TASK GOAL :: Give back the entries exactly as they read, leaving each image out.

SUPPLIED DATA ::
|---|

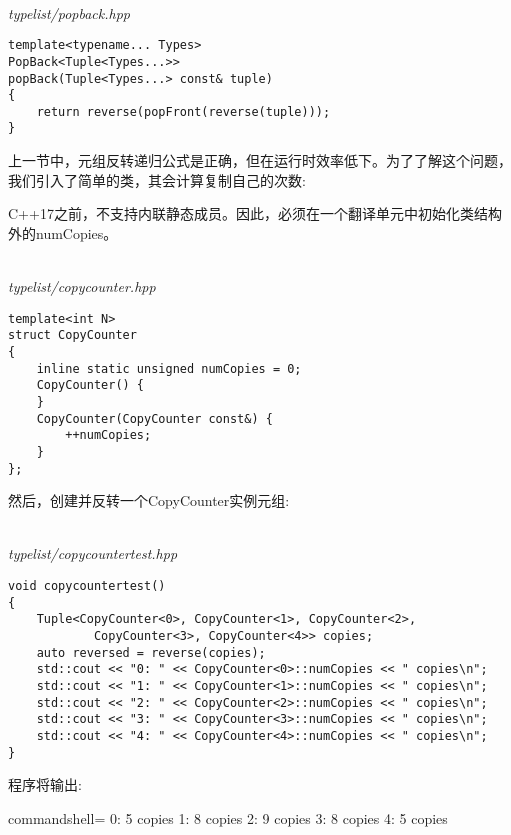 \hspace*{\fill} \\ %
\noindent
\textit{typelist/popback.hpp}
\begin{lstlisting}[style=styleCXX]
template<typename... Types>
PopBack<Tuple<Types...>>
popBack(Tuple<Types...> const& tuple)
{
	return reverse(popFront(reverse(tuple)));
}
\end{lstlisting}


上一节中，元组反转递归公式是正确，但在运行时效率低下。为了了解这个问题，我们引入了简单的类，其会计算复制自己的次数:

\begin{tcolorbox}[colback=webgreen!5!white,colframe=webgreen!75!black]
\hspace*{0.75cm}C++17之前，不支持内联静态成员。因此，必须在一个翻译单元中初始化类结构外的numCopies。
\end{tcolorbox}

\hspace*{\fill} \\ %
\noindent
\textit{typelist/copycounter.hpp}
\begin{lstlisting}[style=styleCXX]
template<int N>
struct CopyCounter
{
	inline static unsigned numCopies = 0;
	CopyCounter() {
	}
	CopyCounter(CopyCounter const&) {
		++numCopies;
	}
};
\end{lstlisting}

然后，创建并反转一个CopyCounter实例元组:

\hspace*{\fill} \\ %
\noindent
\textit{typelist/copycountertest.hpp}
\begin{lstlisting}[style=styleCXX]
void copycountertest()
{
	Tuple<CopyCounter<0>, CopyCounter<1>, CopyCounter<2>,
			CopyCounter<3>, CopyCounter<4>> copies;
	auto reversed = reverse(copies);
	std::cout << "0: " << CopyCounter<0>::numCopies << " copies\n";
	std::cout << "1: " << CopyCounter<1>::numCopies << " copies\n";
	std::cout << "2: " << CopyCounter<2>::numCopies << " copies\n";
	std::cout << "3: " << CopyCounter<3>::numCopies << " copies\n";
	std::cout << "4: " << CopyCounter<4>::numCopies << " copies\n";
}
\end{lstlisting}

程序将输出:

\begin{tcblisting}{commandshell={}}
0: 5 copies
1: 8 copies
2: 9 copies
3: 8 copies
4: 5 copies
\end{tcblisting}

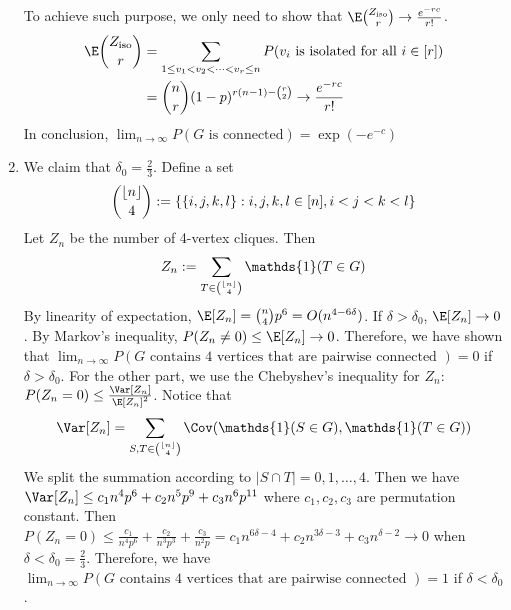 \documentclass{article}
\DeclarePairedDelimiter\floor{\lfloor}{\rfloor}
\def\iso{\mathrm{iso}}
\begin{document}
\begin{enumerate}
To achieve such purpose, we only need to show that
$\E\binom{Z_{\iso}}{r} \to \frac{e^{-rc}}{r!}$.
\begin{align*}
    \E\binom{Z_{\iso}}{r}
    &=\sum_{1 \leq  v_1
    < v_2 < \dots < v_r \leq n}
    P(v_i \textrm{ is isolated for all }i \in [r])
    \\
    &=\binom{n}{r}(1-p)^{r(n-1)-\binom{r}{2}}
    \to \frac{e^{-rc}}{r!}
\end{align*}
In conclusion,
$\lim_{n\to\infty}
P(G \textrm{ is connected})
=\exp(-e^{-c})$
\item We claim that $\delta_0 = \frac{2}{3}$.
Define a set
\begin{align*}
    \binom{\floor{n}}{4}
    :=
    \left\{
    \{i,j,k,l\}:i,j,k,l\in [n],i<j<k<l
    \right\}
\end{align*}
Let $Z_n$
be the number of 4-vertex cliques.
Then
\begin{align*}
    Z_n := \sum_{T \in \binom{\floor{n}}{4}}
    \mathds{1}(T\in G)
\end{align*}
By linearity of expectation, $\E[Z_n]
= \binom{n}{4}p^6 = O(n^{4-6\delta})$.
If $\delta > \delta_0$, $\E[Z_n] \to 0$.
By Markov's inequality, $P(Z_n \neq 0) \leq \E[Z_n]
\to 0$.
Therefore, we have shown that
$\lim_{n\to\infty} P(G
\textrm{ contains 4 vertices that are pairwise connected }) = 0$ if $\delta > \delta_0$.
For the other part, we use the Chebyshev's
inequality for $Z_n$: $P(Z_n = 0)
\leq \frac{\Var[Z_n]}{\E[Z_n]^2}$.
Notice that
\begin{equation*}
    \Var[Z_n]=
    \sum_{S,T\in \binom{\floor{n}}{4}}
    \Cov(\mathds{1}(S \in G), \mathds{1}(T\in G))
\end{equation*}
We split the summation according to $|S\cap T|=0,1,\dots, 4$. Then we have
$\Var[Z_n]\leq c_1 n^4 p^6 + c_2 n^5 p^9 + c_3 n^6 p^{11}$ where $c_1, c_2, c_3$ are permutation constant. Then $P(Z_n = 0)
\leq \frac{c_1}{n^4 p^6} + \frac{c_2}{n^3p^3}
+ \frac{c_3}{n^2p}=c_1 n^{6\delta - 4}
+ c_2 n^{3\delta - 3} + c_3 n^{\delta-2} \to 0$
when $\delta < \delta_0 = \frac{2}{3}$.
Therefore, we have
$\lim_{n\to\infty} P(G
\textrm{ contains 4 vertices that are pairwise connected }) = 1$ if $\delta < \delta_0$.
\end{enumerate}
\end{document}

|---|

EXERCISE OUTPUT ::
 \hspace*{\fill} \\ %
\noindent
\textit{typelist/popback.hpp}
\begin{lstlisting}[style=styleCXX]
template<typename... Types>
PopBack<Tuple<Types...>>
popBack(Tuple<Types...> const& tuple)
{
	return reverse(popFront(reverse(tuple)));
}
\end{lstlisting}


上一节中，元组反转递归公式是正确，但在运行时效率低下。为了了解这个问题，我们引入了简单的类，其会计算复制自己的次数:

\begin{tcolorbox}[colback=webgreen!5!white,colframe=webgreen!75!black]
\hspace*{0.75cm}C++17之前，不支持内联静态成员。因此，必须在一个翻译单元中初始化类结构外的numCopies。
\end{tcolorbox}

\hspace*{\fill} \\ %
\noindent
\textit{typelist/copycounter.hpp}
\begin{lstlisting}[style=styleCXX]
template<int N>
struct CopyCounter
{
	inline static unsigned numCopies = 0;
	CopyCounter() {
	}
	CopyCounter(CopyCounter const&) {
		++numCopies;
	}
};
\end{lstlisting}

然后，创建并反转一个CopyCounter实例元组:

\hspace*{\fill} \\ %
\noindent
\textit{typelist/copycountertest.hpp}
\begin{lstlisting}[style=styleCXX]
void copycountertest()
{
	Tuple<CopyCounter<0>, CopyCounter<1>, CopyCounter<2>,
			CopyCounter<3>, CopyCounter<4>> copies;
	auto reversed = reverse(copies);
	std::cout << "0: " << CopyCounter<0>::numCopies << " copies\n";
	std::cout << "1: " << CopyCounter<1>::numCopies << " copies\n";
	std::cout << "2: " << CopyCounter<2>::numCopies << " copies\n";
	std::cout << "3: " << CopyCounter<3>::numCopies << " copies\n";
	std::cout << "4: " << CopyCounter<4>::numCopies << " copies\n";
}
\end{lstlisting}

程序将输出:

\begin{tcblisting}{commandshell={}}
0: 5 copies
1: 8 copies
2: 9 copies
3: 8 copies
4: 5 copies
\end{tcblisting}

 \documentclass{article}
\DeclarePairedDelimiter\floor{\lfloor}{\rfloor}
\def\iso{\mathrm{iso}}
\begin{document}
\begin{enumerate}
To achieve such purpose, we only need to show that
$\E\binom{Z_{\iso}}{r} \to \frac{e^{-rc}}{r!}$.
\begin{align*}
    \E\binom{Z_{\iso}}{r}
    &=\sum_{1 \leq  v_1
    < v_2 < \dots < v_r \leq n}
    P(v_i \textrm{ is isolated for all }i \in [r])
    \\
    &=\binom{n}{r}(1-p)^{r(n-1)-\binom{r}{2}}
    \to \frac{e^{-rc}}{r!}
\end{align*}
In conclusion,
$\lim_{n\to\infty}
P(G \textrm{ is connected})
=\exp(-e^{-c})$
\item We claim that $\delta_0 = \frac{2}{3}$.
Define a set
\begin{align*}
    \binom{\floor{n}}{4}
    :=
    \left\{
    \{i,j,k,l\}:i,j,k,l\in [n],i<j<k<l
    \right\}
\end{align*}
Let $Z_n$
be the number of 4-vertex cliques.
Then
\begin{align*}
    Z_n := \sum_{T \in \binom{\floor{n}}{4}}
    \mathds{1}(T\in G)
\end{align*}
By linearity of expectation, $\E[Z_n]
= \binom{n}{4}p^6 = O(n^{4-6\delta})$.
If $\delta > \delta_0$, $\E[Z_n] \to 0$.
By Markov's inequality, $P(Z_n \neq 0) \leq \E[Z_n]
\to 0$.
Therefore, we have shown that
$\lim_{n\to\infty} P(G
\textrm{ contains 4 vertices that are pairwise connected }) = 0$ if $\delta > \delta_0$.
For the other part, we use the Chebyshev's
inequality for $Z_n$: $P(Z_n = 0)
\leq \frac{\Var[Z_n]}{\E[Z_n]^2}$.
Notice that
\begin{equation*}
    \Var[Z_n]=
    \sum_{S,T\in \binom{\floor{n}}{4}}
    \Cov(\mathds{1}(S \in G), \mathds{1}(T\in G))
\end{equation*}
We split the summation according to $|S\cap T|=0,1,\dots, 4$. Then we have
$\Var[Z_n]\leq c_1 n^4 p^6 + c_2 n^5 p^9 + c_3 n^6 p^{11}$ where $c_1, c_2, c_3$ are permutation constant. Then $P(Z_n = 0)
\leq \frac{c_1}{n^4 p^6} + \frac{c_2}{n^3p^3}
+ \frac{c_3}{n^2p}=c_1 n^{6\delta - 4}
+ c_2 n^{3\delta - 3} + c_3 n^{\delta-2} \to 0$
when $\delta < \delta_0 = \frac{2}{3}$.
Therefore, we have
$\lim_{n\to\infty} P(G
\textrm{ contains 4 vertices that are pairwise connected }) = 1$ if $\delta < \delta_0$.
\end{enumerate}
\end{document}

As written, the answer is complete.